He looked down at Rodney, arms folded over his chest. Guarded, even in his sleep. Except when he wasn't--and thinking of Rodney in his unguarded moments made John's throat a little tight again. "Sometimes, when he fixates on something, it's... easier, to push back. Get him mad. Challenge him, so that he thinks, instead of reacting." _Get him back on solid footing_ , he didn't say.

"Easier for whom?" Her voice was hushed, and when he looked at her again, there was something in her eyes that made him desperately uncomfortable--something far too intuitive. John couldn't take that kind of scrutiny, not right now, not when he was already feeling raw and exposed. Not when he kept remembering Rodney trying to bluster about dying well, in a hollow voice, with that stunned distance in his eyes that meant he was conjuring horrible visions in his mind.

Not when John was conjuring his own horrible visions--of Rodney, watching the water pour into the gateroom. Drowning in the shocking cold of the deep ocean. That disturbed him more than the thought of his own death in the same ocean, ten millennia earlier.

He shook his head, looking away from Elizabeth's knowing gaze, recognizing he was taking the easy way out even as he did so. He didn't answer her question, because she didn't really need him to. "And if I were to stop treating him like that, he'd stop trusting me entirely.
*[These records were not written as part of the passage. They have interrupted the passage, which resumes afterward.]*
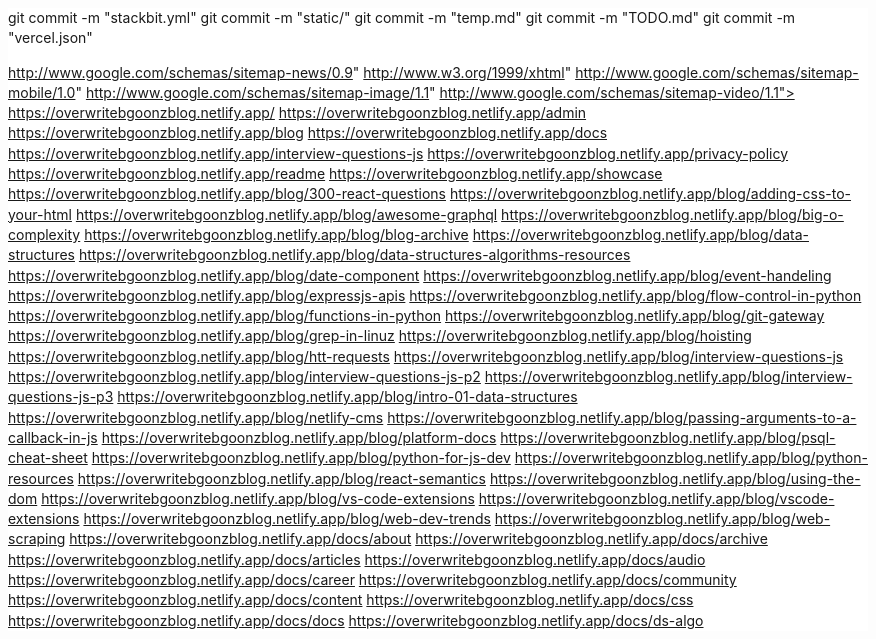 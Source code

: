 git commit -m   "stackbit.yml"
git commit -m   "static/"
git commit -m   "temp.md"
git commit -m   "TODO.md"
git commit -m   "vercel.json"







http://www.google.com/schemas/sitemap-news/0.9"
http://www.w3.org/1999/xhtml"
http://www.google.com/schemas/sitemap-mobile/1.0"
http://www.google.com/schemas/sitemap-image/1.1"
http://www.google.com/schemas/sitemap-video/1.1">
https://overwritebgoonzblog.netlify.app/
https://overwritebgoonzblog.netlify.app/admin
https://overwritebgoonzblog.netlify.app/blog
https://overwritebgoonzblog.netlify.app/docs
https://overwritebgoonzblog.netlify.app/interview-questions-js
https://overwritebgoonzblog.netlify.app/privacy-policy
https://overwritebgoonzblog.netlify.app/readme
https://overwritebgoonzblog.netlify.app/showcase
https://overwritebgoonzblog.netlify.app/blog/300-react-questions
https://overwritebgoonzblog.netlify.app/blog/adding-css-to-your-html
https://overwritebgoonzblog.netlify.app/blog/awesome-graphql
https://overwritebgoonzblog.netlify.app/blog/big-o-complexity
https://overwritebgoonzblog.netlify.app/blog/blog-archive
https://overwritebgoonzblog.netlify.app/blog/data-structures
https://overwritebgoonzblog.netlify.app/blog/data-structures-algorithms-resources
https://overwritebgoonzblog.netlify.app/blog/date-component
https://overwritebgoonzblog.netlify.app/blog/event-handeling
https://overwritebgoonzblog.netlify.app/blog/expressjs-apis
https://overwritebgoonzblog.netlify.app/blog/flow-control-in-python
https://overwritebgoonzblog.netlify.app/blog/functions-in-python
https://overwritebgoonzblog.netlify.app/blog/git-gateway
https://overwritebgoonzblog.netlify.app/blog/grep-in-linuz
https://overwritebgoonzblog.netlify.app/blog/hoisting
https://overwritebgoonzblog.netlify.app/blog/htt-requests
https://overwritebgoonzblog.netlify.app/blog/interview-questions-js
https://overwritebgoonzblog.netlify.app/blog/interview-questions-js-p2
https://overwritebgoonzblog.netlify.app/blog/interview-questions-js-p3
https://overwritebgoonzblog.netlify.app/blog/intro-01-data-structures
https://overwritebgoonzblog.netlify.app/blog/netlify-cms
https://overwritebgoonzblog.netlify.app/blog/passing-arguments-to-a-callback-in-js
https://overwritebgoonzblog.netlify.app/blog/platform-docs
https://overwritebgoonzblog.netlify.app/blog/psql-cheat-sheet
https://overwritebgoonzblog.netlify.app/blog/python-for-js-dev
https://overwritebgoonzblog.netlify.app/blog/python-resources
https://overwritebgoonzblog.netlify.app/blog/react-semantics
https://overwritebgoonzblog.netlify.app/blog/using-the-dom
https://overwritebgoonzblog.netlify.app/blog/vs-code-extensions
https://overwritebgoonzblog.netlify.app/blog/vscode-extensions
https://overwritebgoonzblog.netlify.app/blog/web-dev-trends
https://overwritebgoonzblog.netlify.app/blog/web-scraping
https://overwritebgoonzblog.netlify.app/docs/about
https://overwritebgoonzblog.netlify.app/docs/archive
https://overwritebgoonzblog.netlify.app/docs/articles
https://overwritebgoonzblog.netlify.app/docs/audio
https://overwritebgoonzblog.netlify.app/docs/career
https://overwritebgoonzblog.netlify.app/docs/community
https://overwritebgoonzblog.netlify.app/docs/content
https://overwritebgoonzblog.netlify.app/docs/css
https://overwritebgoonzblog.netlify.app/docs/docs
https://overwritebgoonzblog.netlify.app/docs/ds-algo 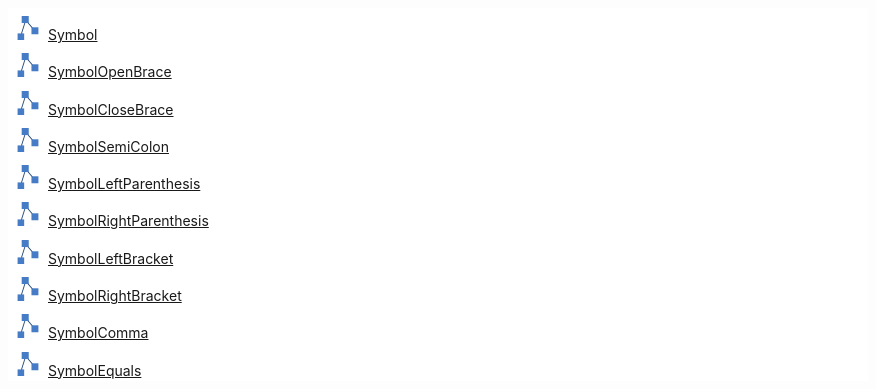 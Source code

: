 </div>
<div class="paragraph">
<span class="paragraph"><img src="../images/class.svg"/><a href="a00915.md#symbol">Symbol</a>
</span>
</div>
<div class="paragraph">
<span class="paragraph"><img src="../images/class.svg"/><a href="a00915.md#symbolopenbrace">SymbolOpenBrace</a>
</span>
</div>
<div class="paragraph">
<span class="paragraph"><img src="../images/class.svg"/><a href="a00915.md#symbolclosebrace">SymbolCloseBrace</a>
</span>
</div>
<div class="paragraph">
<span class="paragraph"><img src="../images/class.svg"/><a href="a00915.md#symbolsemicolon">SymbolSemiColon</a>
</span>
</div>
<div class="paragraph">
<span class="paragraph"><img src="../images/class.svg"/><a href="a00915.md#symbolleftparenthesis">SymbolLeftParenthesis</a>
</span>
</div>
<div class="paragraph">
<span class="paragraph"><img src="../images/class.svg"/><a href="a00915.md#symbolrightparenthesis">SymbolRightParenthesis</a>
</span>
</div>
<div class="paragraph">
<span class="paragraph"><img src="../images/class.svg"/><a href="a00915.md#symbolleftbracket">SymbolLeftBracket</a>
</span>
</div>
<div class="paragraph">
<span class="paragraph"><img src="../images/class.svg"/><a href="a00915.md#symbolrightbracket">SymbolRightBracket</a>
</span>
</div>
<div class="paragraph">
<span class="paragraph"><img src="../images/class.svg"/><a href="a00915.md#symbolcomma">SymbolComma</a>
</span>
</div>
<div class="paragraph">
<span class="paragraph"><img src="../images/class.svg"/><a href="a00915.md#symbolequals">SymbolEquals</a> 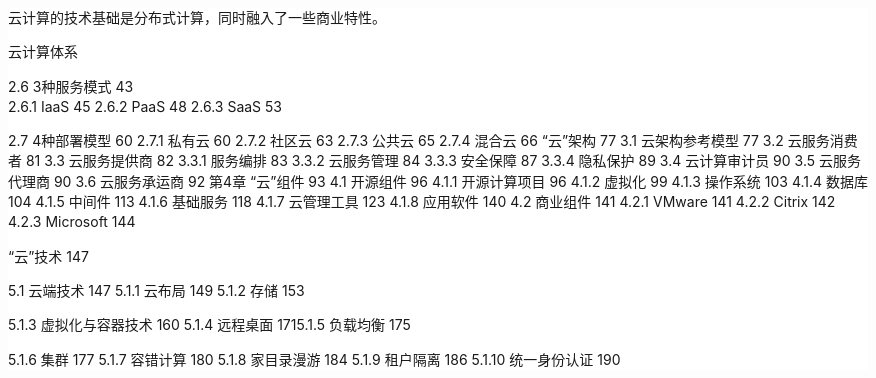 云计算的技术基础是分布式计算，同时融入了一些商业特性。

云计算体系




2.6 3种服务模式 43  
2.6.1 IaaS 45
2.6.2 PaaS 48
2.6.3 SaaS 53

2.7 4种部署模型 60
2.7.1 私有云 60
2.7.2 社区云 63
2.7.3 公共云 65
2.7.4 混合云 66
“云”架构 77
3.1 云架构参考模型 77
3.2 云服务消费者 81
3.3 云服务提供商 82
3.3.1 服务编排 83
3.3.2 云服务管理 84
3.3.3 安全保障 87
3.3.4 隐私保护 89
3.4 云计算审计员 90
3.5 云服务代理商 90
3.6 云服务承运商 92
第4章 “云”组件 93
4.1 开源组件 96
4.1.1 开源计算项目 96
4.1.2 虚拟化 99
4.1.3 操作系统 103
4.1.4 数据库 104
4.1.5 中间件 113
4.1.6 基础服务 118
4.1.7 云管理工具 123
4.1.8 应用软件 140
4.2 商业组件 141
4.2.1 VMware 141
4.2.2 Citrix 142
4.2.3 Microsoft 144

“云”技术 147

5.1 云端技术 147
5.1.1 云布局 149
5.1.2 存储 153

5.1.3 虚拟化与容器技术 160 5.1.4 远程桌面 1715.1.5 负载均衡 175

5.1.6 集群 177
5.1.7 容错计算 180
5.1.8 家目录漫游 184
5.1.9 租户隔离 186
5.1.10 统一身份认证 190
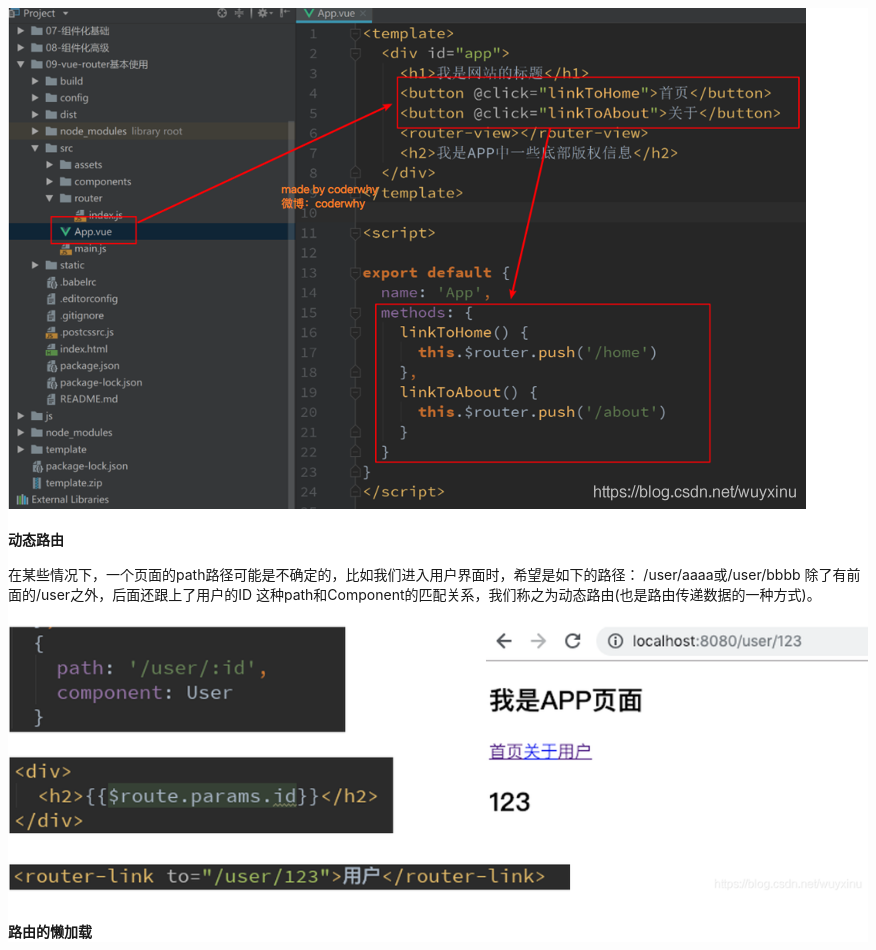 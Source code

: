 ![在这里插入图片描述](vue2.assets/20200114012400464.png)

**动态路由**

在某些情况下，一个页面的path路径可能是不确定的，比如我们进入用户界面时，希望是如下的路径：
/user/aaaa或/user/bbbb
除了有前面的/user之外，后面还跟上了用户的ID
这种path和Component的匹配关系，我们称之为动态路由(也是路由传递数据的一种方式)。

![在这里插入图片描述](vue2.assets/20200114012420903.png)

#### 路由的懒加载
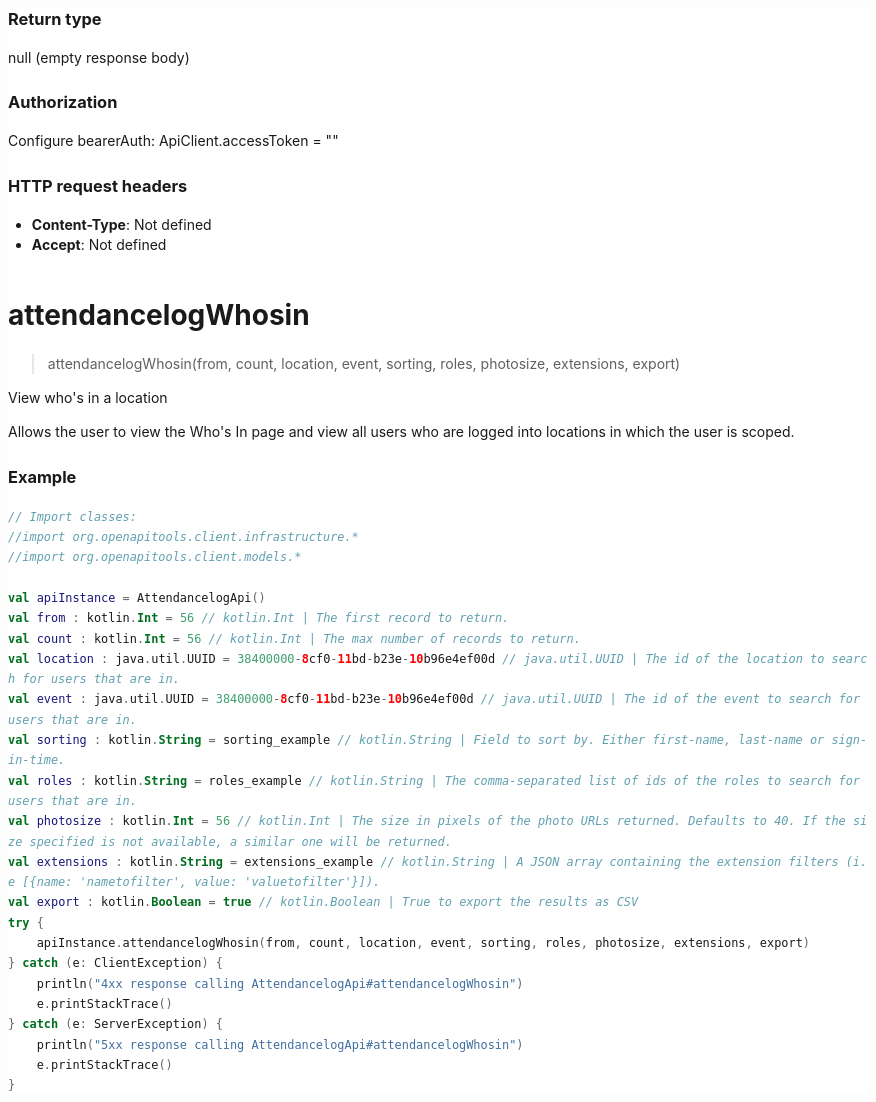 ### Return type

null (empty response body)

### Authorization


Configure bearerAuth:
    ApiClient.accessToken = ""

### HTTP request headers

 - **Content-Type**: Not defined
 - **Accept**: Not defined

<a name="attendancelogWhosin"></a>
# **attendancelogWhosin**
> attendancelogWhosin(from, count, location, event, sorting, roles, photosize, extensions, export)

View who&#39;s in a location

Allows the user to view the Who&#39;s In page and view all users who are logged into locations in which the user is scoped.

### Example
```kotlin
// Import classes:
//import org.openapitools.client.infrastructure.*
//import org.openapitools.client.models.*

val apiInstance = AttendancelogApi()
val from : kotlin.Int = 56 // kotlin.Int | The first record to return.
val count : kotlin.Int = 56 // kotlin.Int | The max number of records to return.
val location : java.util.UUID = 38400000-8cf0-11bd-b23e-10b96e4ef00d // java.util.UUID | The id of the location to search for users that are in.
val event : java.util.UUID = 38400000-8cf0-11bd-b23e-10b96e4ef00d // java.util.UUID | The id of the event to search for users that are in.
val sorting : kotlin.String = sorting_example // kotlin.String | Field to sort by. Either first-name, last-name or sign-in-time.
val roles : kotlin.String = roles_example // kotlin.String | The comma-separated list of ids of the roles to search for users that are in.
val photosize : kotlin.Int = 56 // kotlin.Int | The size in pixels of the photo URLs returned. Defaults to 40. If the size specified is not available, a similar one will be returned.
val extensions : kotlin.String = extensions_example // kotlin.String | A JSON array containing the extension filters (i.e [{name: 'nametofilter', value: 'valuetofilter'}]).
val export : kotlin.Boolean = true // kotlin.Boolean | True to export the results as CSV
try {
    apiInstance.attendancelogWhosin(from, count, location, event, sorting, roles, photosize, extensions, export)
} catch (e: ClientException) {
    println("4xx response calling AttendancelogApi#attendancelogWhosin")
    e.printStackTrace()
} catch (e: ServerException) {
    println("5xx response calling AttendancelogApi#attendancelogWhosin")
    e.printStackTrace()
}
```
He'd never believe me when I did tell him how well he's done."

Elizabeth chuckled softly. "I'd say 'complicated' is an understatement," she murmured drily, and John had to smirk at that.

They shared a companionable silence. After a moment, Elizabeth squeezed his arm gently, then dropped her hand. "Carry on, Major," she said, and he heard the double meaning under the casual dismissal. He looked her in the eye and nodded.

She left him alone, then, drifting back to the other bed to stand watch over herself.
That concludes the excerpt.